Exercise >> Please return each entry that follows exactly as written, and keep the pictures out.

Records from a dataset
"""
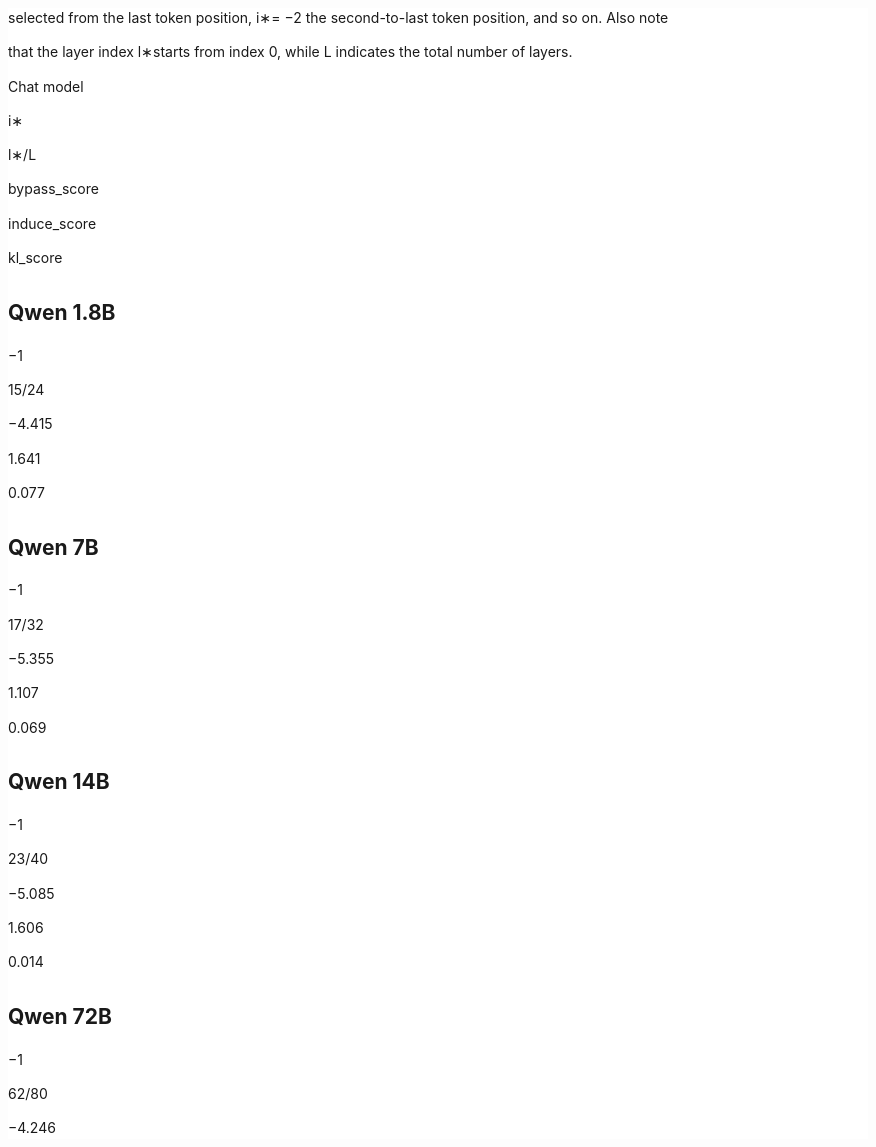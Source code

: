 selected from the last token position, i∗= −2 the second-to-last token position, and so on. Also note

that the layer index l∗starts from index 0, while L indicates the total number of layers.

Chat model

i∗

l∗/L

bypass_score

induce_score

kl_score

## Qwen 1.8B

−1

15/24

−4.415

1.641

0.077

## Qwen 7B

−1

17/32

−5.355

1.107

0.069

## Qwen 14B

−1

23/40

−5.085

1.606

0.014

## Qwen 72B

−1

62/80

−4.246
"""
Exercise response >>
Source code

: selected from the last token position, i∗= −2 the second-to-last token position, and so on. Also note

that the layer index l∗starts from index 0, while L indicates the total number of layers.

Chat model

i∗

l∗/L

bypass_score

induce_score

kl_score

## Qwen 1.8B

−1

15/24

−4.415

1.641

0.077

## Qwen 7B

−1

17/32

−5.355

1.107

0.069

## Qwen 14B

−1

23/40

−5.085

1.606

0.014

## Qwen 72B

−1

62/80

−4.246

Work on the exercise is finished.